One of the marked weakness of the present regime has been its
failure to effectively play its role in the socializing process. It has failed
to use the machinery of the state to create a society of equals founded on the
principles of social justice, secularism and eradication of casteism. In this
regard, the situation of the Dalits and backward castes points to glaring
failure of the state. In spite of several programmes launched by it, the state
has failed to energetically lift up the Dalits and members of other lower
castes. As the executive has overwhelmingly identified itself with the
stratified sections of the privileged few, it remained insensitive to the
calamities that befell the weaker sections of the society and reluctantly took
steps to repel the most injurious actions perpetrated against them. Large
sections of these people remained docile, submissive, passive and tame.
Piecemeal changes improved the conditions slightly, but the very spirit of the
people by which the Constitution was to be sustained continued to rap.

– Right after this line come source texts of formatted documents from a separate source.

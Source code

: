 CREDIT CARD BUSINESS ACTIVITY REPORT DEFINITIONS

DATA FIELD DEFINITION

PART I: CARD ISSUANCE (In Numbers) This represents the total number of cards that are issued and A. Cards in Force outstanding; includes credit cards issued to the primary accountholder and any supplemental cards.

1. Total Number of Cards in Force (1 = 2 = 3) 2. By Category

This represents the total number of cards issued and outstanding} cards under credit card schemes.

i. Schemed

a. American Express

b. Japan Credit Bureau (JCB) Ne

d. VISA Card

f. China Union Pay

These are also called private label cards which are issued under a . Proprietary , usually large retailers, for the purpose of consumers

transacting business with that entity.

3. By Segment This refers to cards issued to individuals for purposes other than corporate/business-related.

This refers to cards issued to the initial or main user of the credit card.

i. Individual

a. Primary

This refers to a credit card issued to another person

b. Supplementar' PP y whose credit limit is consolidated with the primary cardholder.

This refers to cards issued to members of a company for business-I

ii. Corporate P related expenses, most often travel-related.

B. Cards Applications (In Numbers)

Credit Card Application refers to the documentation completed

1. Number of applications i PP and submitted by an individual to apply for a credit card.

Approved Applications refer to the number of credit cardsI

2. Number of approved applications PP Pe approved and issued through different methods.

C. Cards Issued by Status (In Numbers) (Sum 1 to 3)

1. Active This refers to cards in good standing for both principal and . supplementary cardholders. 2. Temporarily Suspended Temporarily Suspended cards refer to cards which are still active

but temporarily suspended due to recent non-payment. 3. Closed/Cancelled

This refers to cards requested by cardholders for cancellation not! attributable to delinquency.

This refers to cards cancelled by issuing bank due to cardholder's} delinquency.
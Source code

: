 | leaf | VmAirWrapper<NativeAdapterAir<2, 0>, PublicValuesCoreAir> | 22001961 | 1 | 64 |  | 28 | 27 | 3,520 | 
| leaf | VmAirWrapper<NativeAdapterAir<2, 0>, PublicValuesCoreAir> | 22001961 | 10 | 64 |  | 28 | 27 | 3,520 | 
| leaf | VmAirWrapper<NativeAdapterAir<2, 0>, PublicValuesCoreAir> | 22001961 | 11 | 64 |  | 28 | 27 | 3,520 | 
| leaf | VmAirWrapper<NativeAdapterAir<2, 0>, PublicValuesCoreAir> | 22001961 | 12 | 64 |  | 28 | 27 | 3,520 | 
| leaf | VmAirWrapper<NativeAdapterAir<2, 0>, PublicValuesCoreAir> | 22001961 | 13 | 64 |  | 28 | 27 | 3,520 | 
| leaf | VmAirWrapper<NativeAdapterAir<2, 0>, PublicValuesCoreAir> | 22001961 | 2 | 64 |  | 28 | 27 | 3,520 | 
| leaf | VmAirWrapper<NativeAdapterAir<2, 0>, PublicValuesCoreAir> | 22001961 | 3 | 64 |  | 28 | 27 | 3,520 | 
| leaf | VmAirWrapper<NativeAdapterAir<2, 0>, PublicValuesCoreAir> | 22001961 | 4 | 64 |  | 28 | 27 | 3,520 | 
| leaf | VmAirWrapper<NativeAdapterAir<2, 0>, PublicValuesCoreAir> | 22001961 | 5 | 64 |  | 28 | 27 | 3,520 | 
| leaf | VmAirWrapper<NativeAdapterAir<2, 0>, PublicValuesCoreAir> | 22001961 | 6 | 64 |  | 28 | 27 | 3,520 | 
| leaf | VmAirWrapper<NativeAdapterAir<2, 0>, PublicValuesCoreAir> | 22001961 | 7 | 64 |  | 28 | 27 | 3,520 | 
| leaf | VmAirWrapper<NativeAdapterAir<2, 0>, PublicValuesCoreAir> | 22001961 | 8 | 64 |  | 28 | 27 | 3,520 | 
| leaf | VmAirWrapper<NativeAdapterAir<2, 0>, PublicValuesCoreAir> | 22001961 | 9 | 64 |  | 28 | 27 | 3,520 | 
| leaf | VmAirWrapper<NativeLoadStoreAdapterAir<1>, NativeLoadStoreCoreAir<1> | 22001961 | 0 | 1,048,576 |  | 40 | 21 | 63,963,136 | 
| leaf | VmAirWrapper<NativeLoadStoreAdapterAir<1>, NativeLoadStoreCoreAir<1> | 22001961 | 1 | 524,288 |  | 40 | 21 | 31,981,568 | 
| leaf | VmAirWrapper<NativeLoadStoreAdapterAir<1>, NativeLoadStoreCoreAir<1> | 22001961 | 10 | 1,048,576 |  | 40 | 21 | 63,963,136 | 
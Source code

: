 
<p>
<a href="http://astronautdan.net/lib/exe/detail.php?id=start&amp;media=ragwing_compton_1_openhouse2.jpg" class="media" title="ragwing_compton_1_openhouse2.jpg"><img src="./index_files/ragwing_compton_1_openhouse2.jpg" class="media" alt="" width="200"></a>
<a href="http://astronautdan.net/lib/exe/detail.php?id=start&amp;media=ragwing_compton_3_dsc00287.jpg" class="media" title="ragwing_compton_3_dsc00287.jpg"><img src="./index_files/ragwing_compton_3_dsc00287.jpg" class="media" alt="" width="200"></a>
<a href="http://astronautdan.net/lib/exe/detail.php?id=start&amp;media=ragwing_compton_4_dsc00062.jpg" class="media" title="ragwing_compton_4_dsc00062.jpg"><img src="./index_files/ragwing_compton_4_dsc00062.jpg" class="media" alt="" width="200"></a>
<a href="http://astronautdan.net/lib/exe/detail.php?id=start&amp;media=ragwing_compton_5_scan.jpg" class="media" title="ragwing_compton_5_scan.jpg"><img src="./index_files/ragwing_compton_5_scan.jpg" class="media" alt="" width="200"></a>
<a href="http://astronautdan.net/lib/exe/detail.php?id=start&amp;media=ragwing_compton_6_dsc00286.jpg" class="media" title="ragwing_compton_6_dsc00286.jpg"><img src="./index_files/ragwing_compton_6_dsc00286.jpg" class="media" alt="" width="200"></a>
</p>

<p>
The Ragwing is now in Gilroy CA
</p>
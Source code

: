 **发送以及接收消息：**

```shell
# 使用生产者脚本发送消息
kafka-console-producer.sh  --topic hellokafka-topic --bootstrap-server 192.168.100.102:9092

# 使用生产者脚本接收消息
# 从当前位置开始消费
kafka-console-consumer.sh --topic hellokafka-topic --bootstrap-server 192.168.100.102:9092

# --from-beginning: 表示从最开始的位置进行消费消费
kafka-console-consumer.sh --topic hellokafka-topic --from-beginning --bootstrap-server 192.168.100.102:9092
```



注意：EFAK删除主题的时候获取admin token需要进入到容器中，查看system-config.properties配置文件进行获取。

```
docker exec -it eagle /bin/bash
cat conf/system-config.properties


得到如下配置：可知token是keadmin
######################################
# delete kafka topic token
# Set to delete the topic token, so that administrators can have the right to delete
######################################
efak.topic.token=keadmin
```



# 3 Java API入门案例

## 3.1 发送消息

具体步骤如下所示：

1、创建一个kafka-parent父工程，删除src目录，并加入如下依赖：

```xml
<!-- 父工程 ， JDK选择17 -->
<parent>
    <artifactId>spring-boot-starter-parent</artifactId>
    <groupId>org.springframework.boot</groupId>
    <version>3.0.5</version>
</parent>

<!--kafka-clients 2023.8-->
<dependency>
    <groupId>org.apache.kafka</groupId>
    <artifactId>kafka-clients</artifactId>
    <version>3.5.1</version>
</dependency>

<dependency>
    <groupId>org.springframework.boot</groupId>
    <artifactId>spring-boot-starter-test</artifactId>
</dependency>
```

Poverty which had its roots in the old system of land holding
and wealth accumulation also remained by and large unvanquished by the
programmes launched to eradicate it. The executive machinery failed the basic
aims of the Constitution to eradicate mass poverty and illiteracy and to improve
the standard of health and general well-being. These received scant support from
the regime in spite of big promises made to fulfil the scheme of things
enshrined in the Constitution. The administrative classes emerging as an elitist
class failed to identify themselves with the meek and helpless, nor did they
strengthen social movements wedded to social transformation. Relevant provisions
of the Constitution in this respect remained mostly neglected by the executive
agencies.

The arrangements of administration (bed-rock of governance)
under the Constitution now appeared inadequate to meet the situation. The
effectiveness of premier services to play its role in augmenting the socialising
process remained limited and foreclosed possibilities of finding just solutions.

(With inputs from Paper prepared for the Commission by Dr. Abid Hussain @
http://lawmin.nic.in)

Questions :

  1. What are the weaknesses in our Governance system ? Do you think our
    constitutional provisions are enough for eradicating it ?

  2. Governance is the exercise of economic, political and administrative
    authority to manage a country’s affairs at all levels. Explain.